Observations from a modestly elevated perspective on economics, global politics, finance and a few other issues, delivered as quick commentaries (prefaced with"AOK") on selected items posted elsewhere by those wiser, or at least more diligent, than myself.

Tuesday, October 12, 2010

Canada's Debt Reduction is not an applicable model for the US today

AOK - A quick article with two great graphics; basically the message to the US and other countries looking to the Canadian mid-90's debt reduction for guidance is: has to be at the right time and with space for monetary policy offsets, neither of which applies to the developed country situations today.

"Canada's Budget Triumph" - some additional context for the US

David Henderson of GMU has a working paper (h/t Tyler Cowen) on the story of how Canada's federal government solved its budget balance woes during the latter half of the 1990's, with almost no apparent ill effects. Much of the paper sets out the political context that made this possible, and is very useful in that respect.
Less convincing is the suggestion that Canada's experience can be used as a template for a US austerity program in the short term. The paper misses two important points, both crucial to Canada's success, and neither currently applicable to the US.
1) Austerity wasn't implemented during the recession.
Henderson suggests that "the Canadian experience does not support the Keynesian view that policymakers should not cut government spending during an economic slowdown." In point of fact - and it remains an open question in my mind whether this was by luck or by design - Paul Martin's famous austerity budget of 1995 was brought down at a point when private-sector employment had reached its pre-recession levels:



If we're going to apply our model to our cousins to the south, then we're going to have to wait a couple of years before US employment comes back.
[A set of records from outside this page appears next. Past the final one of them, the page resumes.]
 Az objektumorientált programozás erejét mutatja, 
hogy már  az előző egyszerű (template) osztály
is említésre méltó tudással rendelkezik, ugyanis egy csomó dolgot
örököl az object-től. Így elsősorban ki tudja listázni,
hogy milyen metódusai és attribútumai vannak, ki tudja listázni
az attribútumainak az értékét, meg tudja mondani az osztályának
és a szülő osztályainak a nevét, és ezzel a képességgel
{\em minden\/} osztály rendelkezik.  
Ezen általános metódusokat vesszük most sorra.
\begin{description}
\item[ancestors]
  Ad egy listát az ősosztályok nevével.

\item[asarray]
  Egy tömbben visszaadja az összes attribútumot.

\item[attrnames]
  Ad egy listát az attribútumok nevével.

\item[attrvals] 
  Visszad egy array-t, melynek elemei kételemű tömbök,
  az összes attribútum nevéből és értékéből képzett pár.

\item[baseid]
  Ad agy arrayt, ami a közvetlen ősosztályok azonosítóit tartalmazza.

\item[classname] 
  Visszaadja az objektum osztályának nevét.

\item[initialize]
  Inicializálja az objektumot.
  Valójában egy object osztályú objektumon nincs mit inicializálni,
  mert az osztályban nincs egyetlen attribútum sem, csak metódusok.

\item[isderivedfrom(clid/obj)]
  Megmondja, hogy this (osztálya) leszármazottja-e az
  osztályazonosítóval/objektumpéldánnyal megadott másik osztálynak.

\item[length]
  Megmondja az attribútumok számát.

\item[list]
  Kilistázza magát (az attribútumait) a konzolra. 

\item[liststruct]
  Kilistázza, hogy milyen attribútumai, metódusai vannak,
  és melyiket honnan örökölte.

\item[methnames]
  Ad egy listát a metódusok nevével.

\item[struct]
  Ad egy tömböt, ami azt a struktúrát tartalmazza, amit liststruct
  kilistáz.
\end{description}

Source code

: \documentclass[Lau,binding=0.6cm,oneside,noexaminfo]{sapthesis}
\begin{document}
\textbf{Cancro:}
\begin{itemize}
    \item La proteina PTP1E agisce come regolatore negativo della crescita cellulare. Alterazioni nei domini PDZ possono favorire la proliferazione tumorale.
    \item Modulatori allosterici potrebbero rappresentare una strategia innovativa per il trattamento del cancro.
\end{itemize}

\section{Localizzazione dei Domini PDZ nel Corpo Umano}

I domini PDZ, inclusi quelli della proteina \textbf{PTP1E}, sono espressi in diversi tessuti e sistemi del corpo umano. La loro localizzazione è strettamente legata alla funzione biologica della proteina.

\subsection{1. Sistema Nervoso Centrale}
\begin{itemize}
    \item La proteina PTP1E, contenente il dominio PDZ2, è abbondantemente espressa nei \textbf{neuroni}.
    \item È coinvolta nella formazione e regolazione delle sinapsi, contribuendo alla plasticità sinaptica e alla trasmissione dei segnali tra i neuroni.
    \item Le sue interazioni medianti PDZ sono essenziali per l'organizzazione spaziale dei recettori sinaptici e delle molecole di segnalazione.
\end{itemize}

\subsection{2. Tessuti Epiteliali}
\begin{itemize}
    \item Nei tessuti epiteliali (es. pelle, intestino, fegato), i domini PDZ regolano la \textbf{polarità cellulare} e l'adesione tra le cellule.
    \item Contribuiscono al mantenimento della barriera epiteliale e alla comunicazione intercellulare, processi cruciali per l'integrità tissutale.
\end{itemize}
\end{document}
2) Monetary policy could and did offset the fiscal contraction.
Henderson hardly mentions monetary policy, except to note that inflation was low and stable, and that by February 1995, the CAD had depreciated to USD 0.71. But there's much more to the story than that:




In the two years following the 1995 budget, the Bank of Canada reduced interest rates by more than 500 basis points. And by 1999, the Canadian dollar had depreciated by 10% in USD terms, fueling the export-led expansion.
Of course, we all know that the Fed doesn't have 500 basis points to give away, and engineering a depreciation of the US dollar is proving to be no small task.
Given these two very important differences, I don't see how Canada's experience of the 1990's can be used as a reliable guide for the current-day US economy.